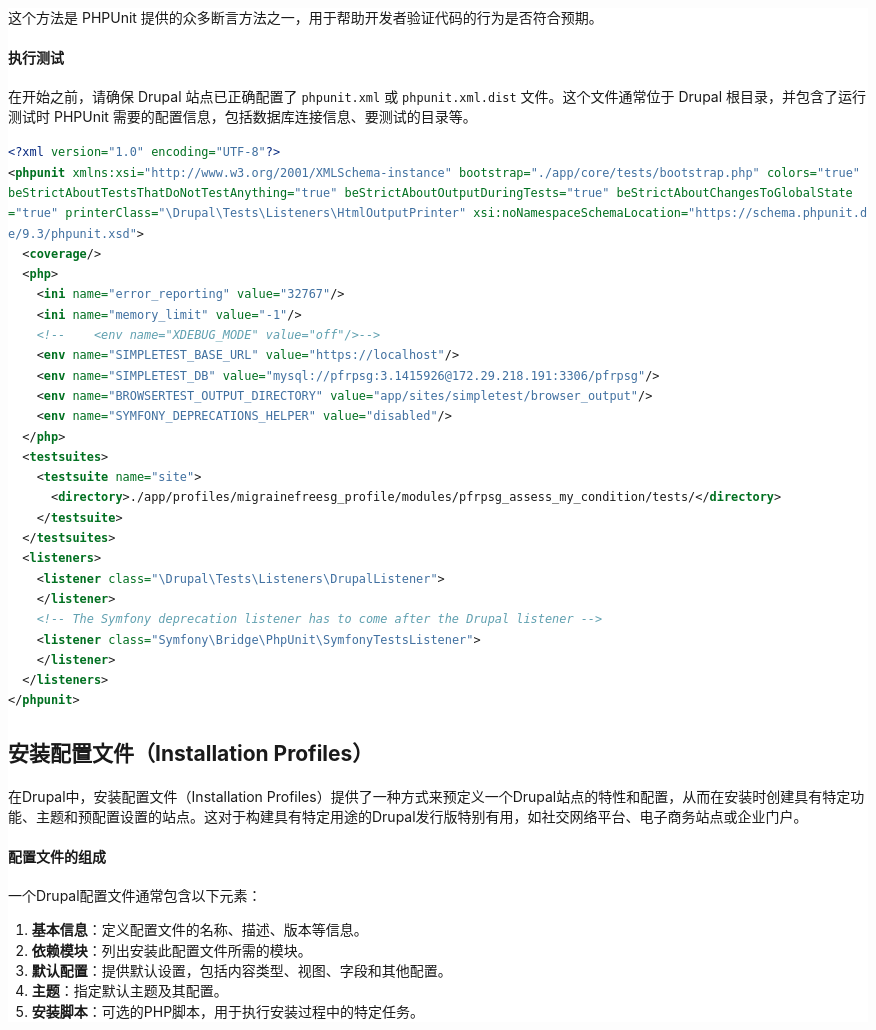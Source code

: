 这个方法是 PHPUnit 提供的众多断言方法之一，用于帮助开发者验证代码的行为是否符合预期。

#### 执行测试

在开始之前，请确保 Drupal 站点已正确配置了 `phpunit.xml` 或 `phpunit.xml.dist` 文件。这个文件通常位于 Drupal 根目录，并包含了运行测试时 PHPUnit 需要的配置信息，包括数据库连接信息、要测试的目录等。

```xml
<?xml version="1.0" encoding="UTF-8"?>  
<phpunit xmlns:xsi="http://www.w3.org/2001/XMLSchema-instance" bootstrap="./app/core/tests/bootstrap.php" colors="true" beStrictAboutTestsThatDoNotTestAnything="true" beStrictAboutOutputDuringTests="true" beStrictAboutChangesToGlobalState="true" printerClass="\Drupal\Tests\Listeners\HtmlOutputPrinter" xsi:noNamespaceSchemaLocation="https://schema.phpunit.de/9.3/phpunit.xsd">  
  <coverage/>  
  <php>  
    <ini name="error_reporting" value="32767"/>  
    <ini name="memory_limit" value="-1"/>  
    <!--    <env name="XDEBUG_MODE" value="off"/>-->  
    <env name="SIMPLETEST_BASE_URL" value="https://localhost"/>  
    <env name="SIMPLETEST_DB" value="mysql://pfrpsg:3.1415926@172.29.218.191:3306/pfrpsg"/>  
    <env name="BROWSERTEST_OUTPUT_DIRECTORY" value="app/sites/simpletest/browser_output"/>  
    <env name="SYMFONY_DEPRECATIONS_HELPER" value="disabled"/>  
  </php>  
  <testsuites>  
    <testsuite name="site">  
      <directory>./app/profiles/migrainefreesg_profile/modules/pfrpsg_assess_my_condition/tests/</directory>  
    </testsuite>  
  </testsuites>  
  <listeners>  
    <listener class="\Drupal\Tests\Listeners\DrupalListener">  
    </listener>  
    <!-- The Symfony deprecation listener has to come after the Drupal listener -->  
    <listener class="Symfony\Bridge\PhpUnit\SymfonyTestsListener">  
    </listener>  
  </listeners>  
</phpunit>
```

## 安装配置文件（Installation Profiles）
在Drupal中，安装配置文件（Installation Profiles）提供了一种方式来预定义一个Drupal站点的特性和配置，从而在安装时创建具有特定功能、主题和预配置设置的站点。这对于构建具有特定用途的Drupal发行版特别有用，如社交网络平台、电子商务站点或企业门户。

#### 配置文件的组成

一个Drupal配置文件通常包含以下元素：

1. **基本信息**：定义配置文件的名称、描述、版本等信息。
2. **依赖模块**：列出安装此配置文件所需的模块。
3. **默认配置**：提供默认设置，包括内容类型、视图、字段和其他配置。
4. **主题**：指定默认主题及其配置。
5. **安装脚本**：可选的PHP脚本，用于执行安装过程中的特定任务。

================

▸ Problem to work on
Return the line that contains "3. **默认配置**：提供默认设置，包括内容类型、视图、字段和其他配置。" along with every line after it through the end of the entries, exactly, adding nothing.

▸ Solution for this exercise
3. **默认配置**：提供默认设置，包括内容类型、视图、字段和其他配置。
4. **主题**：指定默认主题及其配置。
5. **安装脚本**：可选的PHP脚本，用于执行安装过程中的特定任务。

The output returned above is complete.